---- Exercise materials
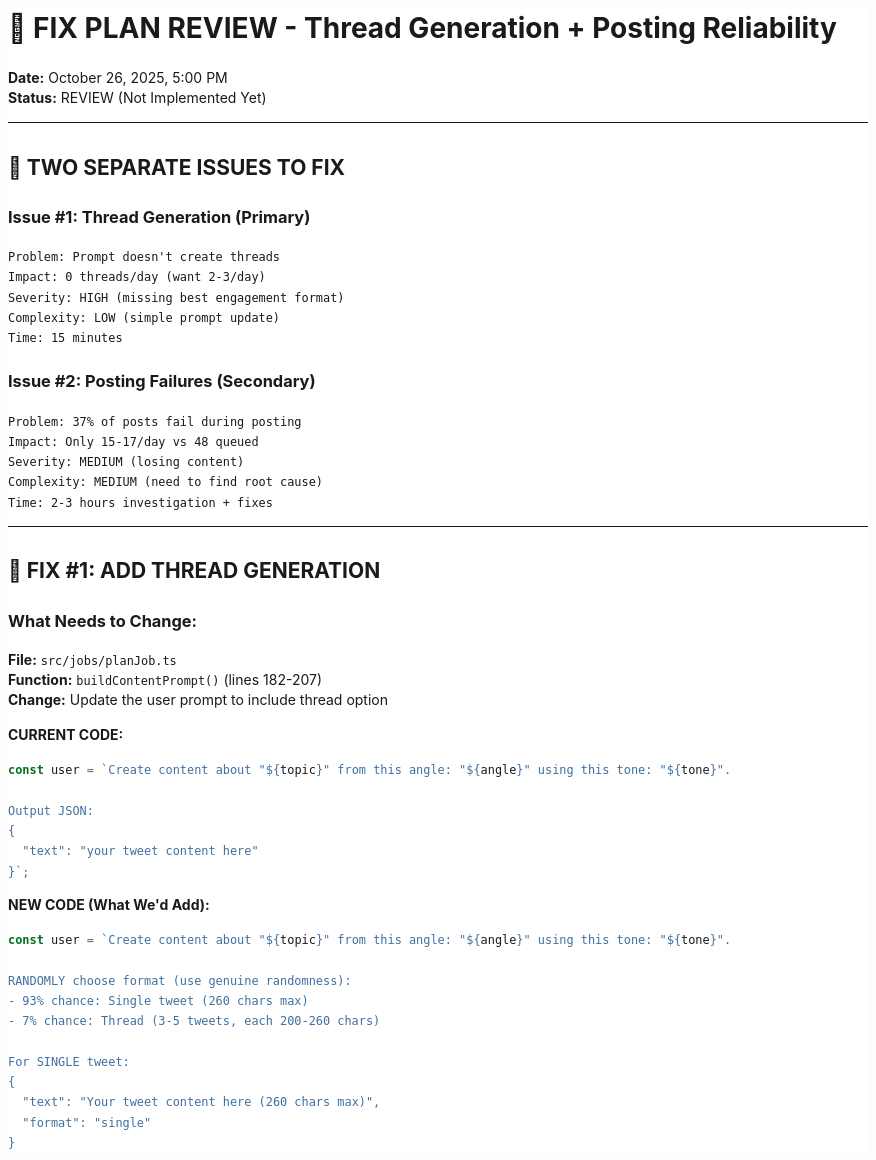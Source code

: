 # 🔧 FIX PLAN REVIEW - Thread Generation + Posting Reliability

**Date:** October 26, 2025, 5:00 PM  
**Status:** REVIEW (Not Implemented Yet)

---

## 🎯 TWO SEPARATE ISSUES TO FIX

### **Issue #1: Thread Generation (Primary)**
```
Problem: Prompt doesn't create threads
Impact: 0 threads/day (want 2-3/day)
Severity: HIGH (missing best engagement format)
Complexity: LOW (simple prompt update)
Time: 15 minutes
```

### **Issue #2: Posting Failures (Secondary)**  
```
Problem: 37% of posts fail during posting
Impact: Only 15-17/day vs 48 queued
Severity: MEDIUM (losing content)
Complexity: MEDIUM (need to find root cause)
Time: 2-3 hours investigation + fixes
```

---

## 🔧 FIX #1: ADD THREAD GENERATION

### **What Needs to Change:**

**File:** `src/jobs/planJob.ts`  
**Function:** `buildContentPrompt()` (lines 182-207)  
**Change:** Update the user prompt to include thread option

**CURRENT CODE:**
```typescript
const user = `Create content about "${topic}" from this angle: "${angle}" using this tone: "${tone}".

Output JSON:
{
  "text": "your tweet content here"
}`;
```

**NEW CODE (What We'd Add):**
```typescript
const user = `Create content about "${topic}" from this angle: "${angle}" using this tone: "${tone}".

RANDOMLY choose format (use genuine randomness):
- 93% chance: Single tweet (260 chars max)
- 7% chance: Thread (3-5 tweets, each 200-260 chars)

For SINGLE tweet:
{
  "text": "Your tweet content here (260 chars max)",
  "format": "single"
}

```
--------
---- Exercise materials
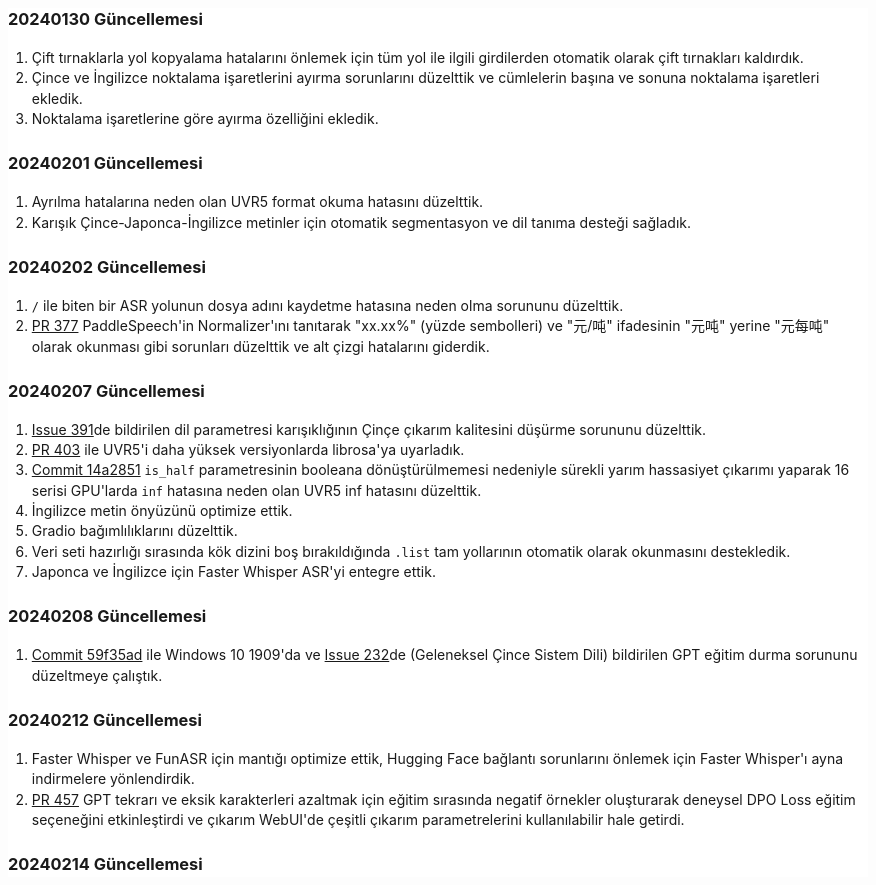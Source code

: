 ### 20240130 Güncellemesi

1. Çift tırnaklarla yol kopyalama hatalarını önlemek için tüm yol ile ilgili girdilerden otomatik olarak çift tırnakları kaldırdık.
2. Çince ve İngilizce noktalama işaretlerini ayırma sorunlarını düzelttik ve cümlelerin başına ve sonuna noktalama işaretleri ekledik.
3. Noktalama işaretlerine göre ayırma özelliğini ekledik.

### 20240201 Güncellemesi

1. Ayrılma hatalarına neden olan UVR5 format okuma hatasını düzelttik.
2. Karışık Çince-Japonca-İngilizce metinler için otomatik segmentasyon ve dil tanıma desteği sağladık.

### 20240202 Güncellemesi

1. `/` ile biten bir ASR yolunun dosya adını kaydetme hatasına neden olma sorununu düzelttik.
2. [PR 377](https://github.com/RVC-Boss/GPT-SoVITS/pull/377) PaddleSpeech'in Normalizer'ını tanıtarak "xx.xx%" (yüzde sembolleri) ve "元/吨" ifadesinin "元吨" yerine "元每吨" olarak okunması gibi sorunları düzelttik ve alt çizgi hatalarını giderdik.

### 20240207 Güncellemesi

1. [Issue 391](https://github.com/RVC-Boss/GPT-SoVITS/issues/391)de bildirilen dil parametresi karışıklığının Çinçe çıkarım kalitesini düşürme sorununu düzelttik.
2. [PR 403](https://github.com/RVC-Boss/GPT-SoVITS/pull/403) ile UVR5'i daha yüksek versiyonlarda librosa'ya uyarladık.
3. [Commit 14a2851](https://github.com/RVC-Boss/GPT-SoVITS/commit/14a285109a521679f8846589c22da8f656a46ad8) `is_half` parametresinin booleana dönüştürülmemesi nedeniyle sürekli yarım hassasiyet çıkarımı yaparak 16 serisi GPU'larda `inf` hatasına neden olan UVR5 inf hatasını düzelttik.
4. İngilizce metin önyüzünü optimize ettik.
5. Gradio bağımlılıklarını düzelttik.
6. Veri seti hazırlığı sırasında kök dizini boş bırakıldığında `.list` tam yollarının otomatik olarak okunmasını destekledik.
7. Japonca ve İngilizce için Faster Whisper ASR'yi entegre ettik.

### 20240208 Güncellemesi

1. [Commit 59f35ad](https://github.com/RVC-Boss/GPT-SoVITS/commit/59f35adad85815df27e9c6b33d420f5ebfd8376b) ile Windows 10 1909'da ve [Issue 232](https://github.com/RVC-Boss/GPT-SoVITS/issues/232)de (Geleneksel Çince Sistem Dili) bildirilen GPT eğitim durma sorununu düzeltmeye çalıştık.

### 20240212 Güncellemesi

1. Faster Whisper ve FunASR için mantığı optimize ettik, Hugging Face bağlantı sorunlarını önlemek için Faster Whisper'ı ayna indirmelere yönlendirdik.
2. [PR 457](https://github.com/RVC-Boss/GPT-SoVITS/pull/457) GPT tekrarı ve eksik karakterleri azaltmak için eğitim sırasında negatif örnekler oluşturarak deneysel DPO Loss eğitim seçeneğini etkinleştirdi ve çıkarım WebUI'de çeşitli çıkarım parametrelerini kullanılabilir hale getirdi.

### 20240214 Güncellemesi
--------
---- Exercise materials
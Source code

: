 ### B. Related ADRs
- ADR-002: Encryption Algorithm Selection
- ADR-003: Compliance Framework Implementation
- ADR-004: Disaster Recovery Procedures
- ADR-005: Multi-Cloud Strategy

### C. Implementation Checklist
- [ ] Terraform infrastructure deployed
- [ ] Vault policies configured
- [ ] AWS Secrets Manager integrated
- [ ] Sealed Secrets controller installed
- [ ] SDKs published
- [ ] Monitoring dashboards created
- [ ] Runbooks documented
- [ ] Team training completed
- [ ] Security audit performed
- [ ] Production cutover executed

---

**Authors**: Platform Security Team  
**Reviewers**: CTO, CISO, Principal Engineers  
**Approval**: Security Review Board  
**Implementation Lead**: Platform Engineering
--------
§ What needs to be done
Copy back the listing above exactly, but only from the line with "### 20240208 Güncellemesi" through the line with "### 20240214 Güncellemesi", both ends included.

§ Exercise result
### 20240208 Güncellemesi

1. [Commit 59f35ad](https://github.com/RVC-Boss/GPT-SoVITS/commit/59f35adad85815df27e9c6b33d420f5ebfd8376b) ile Windows 10 1909'da ve [Issue 232](https://github.com/RVC-Boss/GPT-SoVITS/issues/232)de (Geleneksel Çince Sistem Dili) bildirilen GPT eğitim durma sorununu düzeltmeye çalıştık.

### 20240212 Güncellemesi

1. Faster Whisper ve FunASR için mantığı optimize ettik, Hugging Face bağlantı sorunlarını önlemek için Faster Whisper'ı ayna indirmelere yönlendirdik.
2. [PR 457](https://github.com/RVC-Boss/GPT-SoVITS/pull/457) GPT tekrarı ve eksik karakterleri azaltmak için eğitim sırasında negatif örnekler oluşturarak deneysel DPO Loss eğitim seçeneğini etkinleştirdi ve çıkarım WebUI'de çeşitli çıkarım parametrelerini kullanılabilir hale getirdi.

### 20240214 Güncellemesi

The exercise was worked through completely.